# ASSIGNMENT
Provide nothing except how many lines of the data contain the word "siis".

# THE DATA

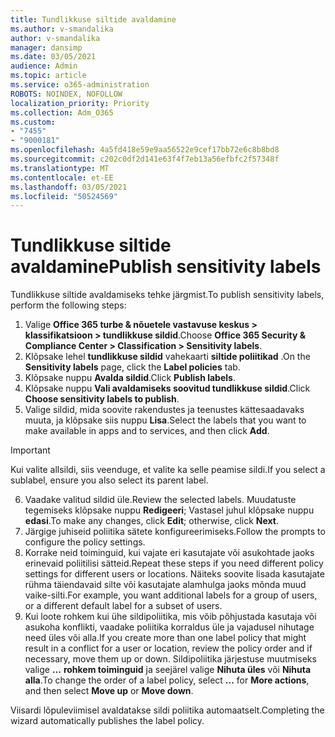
 ```yaml
---
title: Tundlikkuse siltide avaldamine
ms.author: v-smandalika
author: v-smandalika
manager: dansimp
ms.date: 03/05/2021
audience: Admin
ms.topic: article
ms.service: o365-administration
ROBOTS: NOINDEX, NOFOLLOW
localization_priority: Priority
ms.collection: Adm_O365
ms.custom:
- "7455"
- "9000181"
ms.openlocfilehash: 4a5fd418e59e9aa56522e9cef17bb72e6c8b8bd8
ms.sourcegitcommit: c202c0df2d141e63f4f7eb13a56efbfc2f57348f
ms.translationtype: MT
ms.contentlocale: et-EE
ms.lasthandoff: 03/05/2021
ms.locfileid: "50524569"
---
```

# <a name="publish-sensitivity-labels"></a><span data-ttu-id="2d32d-102">Tundlikkuse siltide avaldamine</span><span class="sxs-lookup"><span data-stu-id="2d32d-102">Publish sensitivity labels</span></span>

<span data-ttu-id="2d32d-103">Tundlikkuse siltide avaldamiseks tehke järgmist.</span><span class="sxs-lookup"><span data-stu-id="2d32d-103">To publish sensitivity labels, perform the following steps:</span></span>

1. <span data-ttu-id="2d32d-104">Valige **Office 365 turbe & nõuetele vastavuse keskus > klassifikatsioon > tundlikkuse sildid**.</span><span class="sxs-lookup"><span data-stu-id="2d32d-104">Choose **Office 365 Security & Compliance Center > Classification > Sensitivity labels**.</span></span>
2. <span data-ttu-id="2d32d-105">Klõpsake lehel **tundlikkuse sildid** vahekaarti **siltide poliitikad** .</span><span class="sxs-lookup"><span data-stu-id="2d32d-105">On the **Sensitivity labels** page, click the **Label policies** tab.</span></span>
3. <span data-ttu-id="2d32d-106">Klõpsake nuppu **Avalda sildid**.</span><span class="sxs-lookup"><span data-stu-id="2d32d-106">Click **Publish labels**.</span></span>
4. <span data-ttu-id="2d32d-107">Klõpsake nuppu **Vali avaldamiseks soovitud tundlikkuse sildid**.</span><span class="sxs-lookup"><span data-stu-id="2d32d-107">Click **Choose sensitivity labels to publish**.</span></span> 
5. <span data-ttu-id="2d32d-108">Valige sildid, mida soovite rakendustes ja teenustes kättesaadavaks muuta, ja klõpsake siis nuppu **Lisa**.</span><span class="sxs-lookup"><span data-stu-id="2d32d-108">Select the labels that you want to make available in apps and to services, and then click **Add**.</span></span>
> [!IMPORTANT]
> <span data-ttu-id="2d32d-109">Kui valite allsildi, siis veenduge, et valite ka selle peamise sildi.</span><span class="sxs-lookup"><span data-stu-id="2d32d-109">If you select a sublabel, ensure you also select its parent label.</span></span>
6. <span data-ttu-id="2d32d-110">Vaadake valitud sildid üle.</span><span class="sxs-lookup"><span data-stu-id="2d32d-110">Review the selected labels.</span></span> <span data-ttu-id="2d32d-111">Muudatuste tegemiseks klõpsake nuppu **Redigeeri**; Vastasel juhul klõpsake nuppu **edasi**.</span><span class="sxs-lookup"><span data-stu-id="2d32d-111">To make any changes, click **Edit**; otherwise, click **Next**.</span></span>
7. <span data-ttu-id="2d32d-112">Järgige juhiseid poliitika sätete konfigureerimiseks.</span><span class="sxs-lookup"><span data-stu-id="2d32d-112">Follow the prompts to configure the policy settings.</span></span>
8. <span data-ttu-id="2d32d-113">Korrake neid toiminguid, kui vajate eri kasutajate või asukohtade jaoks erinevaid poliitilisi sätteid.</span><span class="sxs-lookup"><span data-stu-id="2d32d-113">Repeat these steps if you need different policy settings for different users or locations.</span></span> <span data-ttu-id="2d32d-114">Näiteks soovite lisada kasutajate rühma täiendavaid silte või kasutajate alamhulga jaoks mõnda muud vaike-silti.</span><span class="sxs-lookup"><span data-stu-id="2d32d-114">For example, you want additional labels for a group of users, or a different default label for a subset of users.</span></span>
9. <span data-ttu-id="2d32d-115">Kui loote rohkem kui ühe sildipoliitika, mis võib põhjustada kasutaja või asukoha konflikti, vaadake poliitika korraldus üle ja vajadusel nihutage need üles või alla.</span><span class="sxs-lookup"><span data-stu-id="2d32d-115">If you create more than one label policy that might result in a conflict for a user or location, review the policy order and if necessary, move them up or down.</span></span> <span data-ttu-id="2d32d-116">Sildipoliitika järjestuse muutmiseks valige **...** **rohkem toiminguid** ja seejärel valige **Nihuta üles** või **Nihuta alla**.</span><span class="sxs-lookup"><span data-stu-id="2d32d-116">To change the order of a label policy, select **...** for **More actions**, and then select **Move up** or **Move down**.</span></span>

<span data-ttu-id="2d32d-117">Viisardi lõpuleviimisel avaldatakse sildi poliitika automaatselt.</span><span class="sxs-lookup"><span data-stu-id="2d32d-117">Completing the wizard automatically publishes the label policy.</span></span>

# ANSWER BELOW
2